Erich Eggers announced that we have two more weeks to collect Happy Bucks for Project Warm. And he reminded everyone of the two anonymous club members who said they would give $,1000 each if the club would match that by the time our collections are concluded. In announcing the guests, Erich used several wrong names, so in giving his Happy Bucks for a coat, Ron said, “This is for our Sgt.-at-Arms, Larry.”
Brian Bergman gave $5 in Happy Bucks and Dan Sortman gave $5 and then another $1. He had been absent for several weeks, and the extra dollar was for the Lions Game at Washington Twp. Townhall Theater.
Don Stewart gave saying he was at the Fraze and saw another Rotarian there..who evidently enjoyed the same kind of rockin’ music he did.
Vas Appalaneni gave for a coat and Ram Nunna gave for another coat.
Joyce Young gave and her sister Pam gave $10 each for her and her friend. Pam said she had bought her home in Naples just a month ago, and knows it is still standing and that the lanai is a little bit torn up, but that she considers herself lucky. Joyce said she was glad to see the Peacebuilder walkers from our club at the Dayton Rotary-hosted walk in Dayton Sunday.
Kim Senf-Paras gave noting the Peacebuilder Walk. She, Boyd Preston and Katie Neubert all wore their Peacebuilder shirts to the club this day. In the first picture you see Boyd and Kim.
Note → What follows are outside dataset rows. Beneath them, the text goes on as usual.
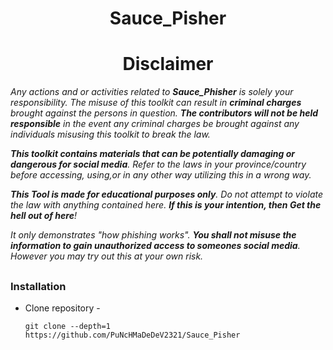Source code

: <h1 align="center" color="red">Sauce_Pisher</h1>

<h1 align="center">Disclaimer</h1>

<i>Any actions and or activities related to <strong>Sauce_Phisher</strong> is solely your responsibility. The misuse of this toolkit can result in <b>criminal charges</b> brought against the persons in question. <b>The contributors will not be held responsible</b> in the event any criminal charges be brought against any individuals misusing this toolkit to break the law.

<b>This toolkit contains materials that can be potentially damaging or dangerous for social media</b>. Refer to the laws in your province/country before accessing, using,or in any other way utilizing this in a wrong way.

<b>This Tool is made for educational purposes only</b>. Do not attempt to violate the law with anything contained here. <b>If this is your intention, then Get the hell out of here</b>!

It only demonstrates "how phishing works". <b>You shall not misuse the information to gain unauthorized access to someones social media</b>. However you may try out this at your own risk.</i>

##


### Installation

- Clone repository -
  ```
  git clone --depth=1 https://github.com/PuNcHMaDeDeV2321/Sauce_Pisher
  ```
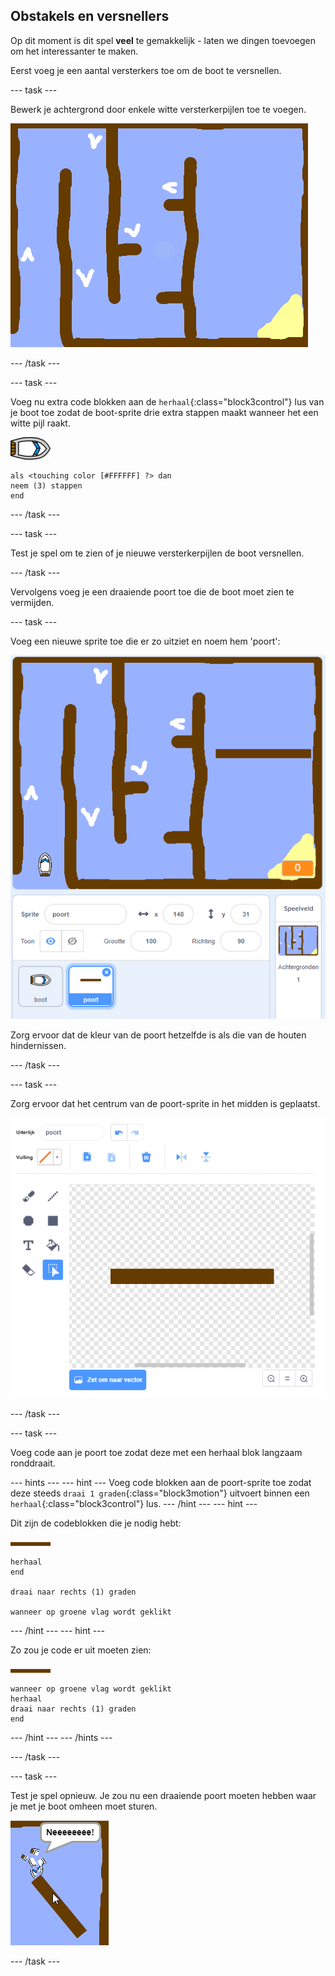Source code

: ## Obstakels en versnellers

Op dit moment is dit spel **veel** te gemakkelijk - laten we dingen toevoegen om het interessanter te maken.

Eerst voeg je een aantal versterkers toe om de boot te versnellen.

--- task ---

Bewerk je achtergrond door enkele witte versterkerpijlen toe te voegen.

![screenshot](images/boat-boost.png)

--- /task ---

--- task ---

Voeg nu extra code blokken aan de `herhaal`{:class="block3control"} lus van je boot toe zodat de boot-sprite drie extra stappen maakt wanneer het een witte pijl raakt. 

![boot-sprite](images/boat_resize.png)

```blocks3
als <touching color [#FFFFFF] ?> dan
neem (3) stappen
end
```

--- /task ---

--- task ---

Test je spel om te zien of je nieuwe versterkerpijlen de boot versnellen.

--- /task ---

Vervolgens voeg je een draaiende poort toe die de boot moet zien te vermijden.

--- task ---

Voeg een nieuwe sprite toe die er zo uitziet en noem hem 'poort':

![screenshot](images/boat-gate.png)

Zorg ervoor dat de kleur van de poort hetzelfde is als die van de houten hindernissen.

--- /task ---

--- task ---

Zorg ervoor dat het centrum van de poort-sprite in het midden is geplaatst.

![screenshot](images/boat-center.png)

--- /task ---

--- task ---

Voeg code aan je poort toe zodat deze met een herhaal blok langzaam ronddraait.

--- hints ---
--- hint --- Voeg code blokken aan de poort-sprite toe zodat deze steeds `draai 1 graden`{:class="block3motion"} uitvoert binnen een `herhaal`{:class="block3control"} lus.
--- /hint ---
--- hint --- 

Dit zijn de codeblokken die je nodig hebt: 

![poort](images/gate.png)

```blocks3
herhaal
end

draai naar rechts (1) graden 

wanneer op groene vlag wordt geklikt
```

--- /hint --- 
--- hint --- 

Zo zou je code er uit moeten zien: 

![poort](images/gate.png)

```blocks3
wanneer op groene vlag wordt geklikt
herhaal 
draai naar rechts (1) graden
end
```

--- /hint ---
--- /hints ---

--- /task ---

--- task ---

Test je spel opnieuw. Je zou nu een draaiende poort moeten hebben waar je met je boot omheen moet sturen.

![screenshot](images/boat-gate-test.png)

--- /task ---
In the next picture you see the back of Kim's shirt.
And in the next picture you see the three of them together 
There was another coat giver and then Harvey Smith who spent a week at Yellowstone National Park and said he has a daughter in Tampa, who had a little roof damage but no damage to the house itself due to Hurricane Irma.
Lee, unimpressed by everyone’s fancy vacations, said he was in Franklin, Ohio, recently.
Jeff Senney said he had a way of giving $300 for coats that he would pursue with some money he has.
Carol Kennard gave her Happy Bucks for her son and daughter-in-law and two-year-old son being home for a visit, and said one was for the bliss of the quiet after they all left. She also said that in two weeks the Centerville-Washington Foundation would be honoring Sally Beals, “one of our own” for her community contributions over the years. See Carol for more info.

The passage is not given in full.